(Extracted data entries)
* * *

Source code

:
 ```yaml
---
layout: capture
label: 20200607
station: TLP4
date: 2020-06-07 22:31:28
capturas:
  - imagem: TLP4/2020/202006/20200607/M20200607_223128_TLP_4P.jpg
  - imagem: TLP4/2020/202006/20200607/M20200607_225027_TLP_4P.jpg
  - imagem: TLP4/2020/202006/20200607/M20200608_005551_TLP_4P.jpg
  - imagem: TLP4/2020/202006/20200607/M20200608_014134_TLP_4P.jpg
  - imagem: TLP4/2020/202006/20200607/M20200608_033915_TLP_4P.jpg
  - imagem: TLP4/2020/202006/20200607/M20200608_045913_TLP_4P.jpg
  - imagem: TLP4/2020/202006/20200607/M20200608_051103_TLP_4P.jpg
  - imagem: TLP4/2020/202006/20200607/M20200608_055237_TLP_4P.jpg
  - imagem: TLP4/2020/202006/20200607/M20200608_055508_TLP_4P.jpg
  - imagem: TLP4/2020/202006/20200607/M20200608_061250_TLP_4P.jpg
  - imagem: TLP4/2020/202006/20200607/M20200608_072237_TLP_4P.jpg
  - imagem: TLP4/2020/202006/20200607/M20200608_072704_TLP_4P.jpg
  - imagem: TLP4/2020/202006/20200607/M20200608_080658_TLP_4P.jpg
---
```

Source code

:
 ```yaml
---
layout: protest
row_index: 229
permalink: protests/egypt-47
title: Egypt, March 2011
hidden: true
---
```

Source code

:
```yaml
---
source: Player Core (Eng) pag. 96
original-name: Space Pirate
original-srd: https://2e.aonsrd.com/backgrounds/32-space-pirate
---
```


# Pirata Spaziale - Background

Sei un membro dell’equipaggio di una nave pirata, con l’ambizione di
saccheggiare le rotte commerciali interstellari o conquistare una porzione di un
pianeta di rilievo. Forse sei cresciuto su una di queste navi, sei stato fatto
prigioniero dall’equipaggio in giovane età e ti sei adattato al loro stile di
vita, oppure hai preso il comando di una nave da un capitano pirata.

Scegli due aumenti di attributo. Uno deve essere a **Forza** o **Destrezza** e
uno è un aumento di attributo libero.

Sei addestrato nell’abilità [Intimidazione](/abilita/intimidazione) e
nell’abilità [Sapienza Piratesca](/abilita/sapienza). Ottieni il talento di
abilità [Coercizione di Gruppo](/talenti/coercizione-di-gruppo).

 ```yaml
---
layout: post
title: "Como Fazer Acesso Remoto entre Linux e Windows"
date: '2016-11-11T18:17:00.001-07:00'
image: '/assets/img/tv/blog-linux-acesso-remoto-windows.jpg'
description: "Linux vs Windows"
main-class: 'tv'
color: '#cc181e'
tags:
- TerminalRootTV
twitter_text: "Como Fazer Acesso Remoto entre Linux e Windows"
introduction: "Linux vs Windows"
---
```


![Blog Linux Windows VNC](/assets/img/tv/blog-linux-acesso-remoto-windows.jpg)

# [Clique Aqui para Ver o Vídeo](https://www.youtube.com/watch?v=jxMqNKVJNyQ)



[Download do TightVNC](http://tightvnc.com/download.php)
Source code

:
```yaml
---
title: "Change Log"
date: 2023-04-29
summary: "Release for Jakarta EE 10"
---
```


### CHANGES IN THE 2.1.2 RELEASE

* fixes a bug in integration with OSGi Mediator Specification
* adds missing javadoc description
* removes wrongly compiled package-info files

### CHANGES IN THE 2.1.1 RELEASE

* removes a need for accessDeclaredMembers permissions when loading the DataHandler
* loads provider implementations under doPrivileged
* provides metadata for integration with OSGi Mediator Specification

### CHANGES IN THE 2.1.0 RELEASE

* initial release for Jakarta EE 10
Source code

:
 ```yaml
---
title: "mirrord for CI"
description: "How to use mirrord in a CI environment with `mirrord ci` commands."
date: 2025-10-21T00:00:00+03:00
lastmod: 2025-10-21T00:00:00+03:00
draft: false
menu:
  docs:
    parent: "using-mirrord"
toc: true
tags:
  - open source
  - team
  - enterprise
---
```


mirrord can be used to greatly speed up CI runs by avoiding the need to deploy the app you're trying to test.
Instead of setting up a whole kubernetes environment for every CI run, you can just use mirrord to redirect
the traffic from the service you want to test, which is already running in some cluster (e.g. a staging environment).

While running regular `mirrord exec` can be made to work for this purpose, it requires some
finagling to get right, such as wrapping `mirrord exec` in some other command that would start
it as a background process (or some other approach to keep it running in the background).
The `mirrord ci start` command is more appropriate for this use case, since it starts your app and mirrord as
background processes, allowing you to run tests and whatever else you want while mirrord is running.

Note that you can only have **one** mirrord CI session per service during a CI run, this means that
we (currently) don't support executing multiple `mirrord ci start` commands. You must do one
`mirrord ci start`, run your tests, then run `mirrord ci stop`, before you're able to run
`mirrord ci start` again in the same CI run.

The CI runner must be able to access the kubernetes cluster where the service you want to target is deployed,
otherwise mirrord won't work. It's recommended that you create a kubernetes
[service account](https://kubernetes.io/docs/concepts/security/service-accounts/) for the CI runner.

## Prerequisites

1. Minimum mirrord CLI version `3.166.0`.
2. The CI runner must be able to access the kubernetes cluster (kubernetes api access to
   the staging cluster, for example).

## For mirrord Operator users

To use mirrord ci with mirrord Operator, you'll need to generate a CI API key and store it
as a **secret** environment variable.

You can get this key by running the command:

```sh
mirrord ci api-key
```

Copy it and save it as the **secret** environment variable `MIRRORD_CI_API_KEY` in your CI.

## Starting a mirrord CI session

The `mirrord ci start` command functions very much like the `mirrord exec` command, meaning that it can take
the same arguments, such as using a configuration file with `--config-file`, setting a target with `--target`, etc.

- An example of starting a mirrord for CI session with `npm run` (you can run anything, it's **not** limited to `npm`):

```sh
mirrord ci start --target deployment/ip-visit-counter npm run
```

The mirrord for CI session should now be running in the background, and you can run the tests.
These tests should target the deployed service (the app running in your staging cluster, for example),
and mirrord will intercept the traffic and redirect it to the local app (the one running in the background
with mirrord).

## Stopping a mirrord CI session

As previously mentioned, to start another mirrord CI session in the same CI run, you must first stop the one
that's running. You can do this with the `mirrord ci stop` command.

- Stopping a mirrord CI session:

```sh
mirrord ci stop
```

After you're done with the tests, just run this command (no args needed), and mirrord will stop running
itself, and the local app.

* * *

EXERCISE REQUIREMENTS
The answer must be every line of the records that contains the word "layout".

OUTPUT FOR THIS EXERCISE
layout: capture
layout: protest
layout: post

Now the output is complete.